Data excerpts
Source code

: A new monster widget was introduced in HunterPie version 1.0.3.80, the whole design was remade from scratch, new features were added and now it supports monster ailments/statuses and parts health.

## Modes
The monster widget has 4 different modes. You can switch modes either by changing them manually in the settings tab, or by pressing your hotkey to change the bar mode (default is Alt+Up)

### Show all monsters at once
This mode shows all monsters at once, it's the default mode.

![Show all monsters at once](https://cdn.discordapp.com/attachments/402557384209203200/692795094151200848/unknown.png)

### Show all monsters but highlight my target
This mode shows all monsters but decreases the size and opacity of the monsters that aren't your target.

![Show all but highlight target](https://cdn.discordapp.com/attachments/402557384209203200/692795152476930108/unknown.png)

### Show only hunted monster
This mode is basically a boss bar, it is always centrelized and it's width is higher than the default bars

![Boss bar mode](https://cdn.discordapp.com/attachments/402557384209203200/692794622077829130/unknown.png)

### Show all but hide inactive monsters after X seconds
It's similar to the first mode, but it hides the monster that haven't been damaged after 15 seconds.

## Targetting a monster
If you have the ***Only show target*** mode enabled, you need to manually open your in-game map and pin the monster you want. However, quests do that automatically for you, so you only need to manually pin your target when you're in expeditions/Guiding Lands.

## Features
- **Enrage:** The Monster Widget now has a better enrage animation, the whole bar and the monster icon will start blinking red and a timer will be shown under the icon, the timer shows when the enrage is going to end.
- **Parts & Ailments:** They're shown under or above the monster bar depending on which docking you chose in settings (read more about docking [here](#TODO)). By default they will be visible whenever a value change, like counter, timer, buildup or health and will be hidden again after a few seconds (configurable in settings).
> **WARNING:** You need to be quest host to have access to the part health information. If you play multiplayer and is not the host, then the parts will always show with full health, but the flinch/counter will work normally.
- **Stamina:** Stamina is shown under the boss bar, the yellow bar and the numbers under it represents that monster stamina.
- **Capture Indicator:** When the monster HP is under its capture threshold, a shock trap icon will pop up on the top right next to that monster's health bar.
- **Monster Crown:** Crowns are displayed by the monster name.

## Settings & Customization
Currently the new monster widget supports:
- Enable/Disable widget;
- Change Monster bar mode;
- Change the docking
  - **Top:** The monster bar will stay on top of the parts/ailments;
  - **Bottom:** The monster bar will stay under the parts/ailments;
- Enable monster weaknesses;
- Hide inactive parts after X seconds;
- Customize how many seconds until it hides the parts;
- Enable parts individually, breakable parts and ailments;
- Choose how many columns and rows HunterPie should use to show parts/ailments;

▸ **Task statement**
Look through the data above for the string "default" and copy every line where it appears.

▸ **Exercise answer**
The monster widget has 4 different modes. You can switch modes either by changing them manually in the settings tab, or by pressing your hotkey to change the bar mode (default is Alt+Up)
This mode shows all monsters at once, it's the default mode.
This mode is basically a boss bar, it is always centrelized and it's width is higher than the default bars
- **Parts & Ailments:** They're shown under or above the monster bar depending on which docking you chose in settings (read more about docking [here](#TODO)). By default they will be visible whenever a value change, like counter, timer, buildup or health and will be hidden again after a few seconds (configurable in settings).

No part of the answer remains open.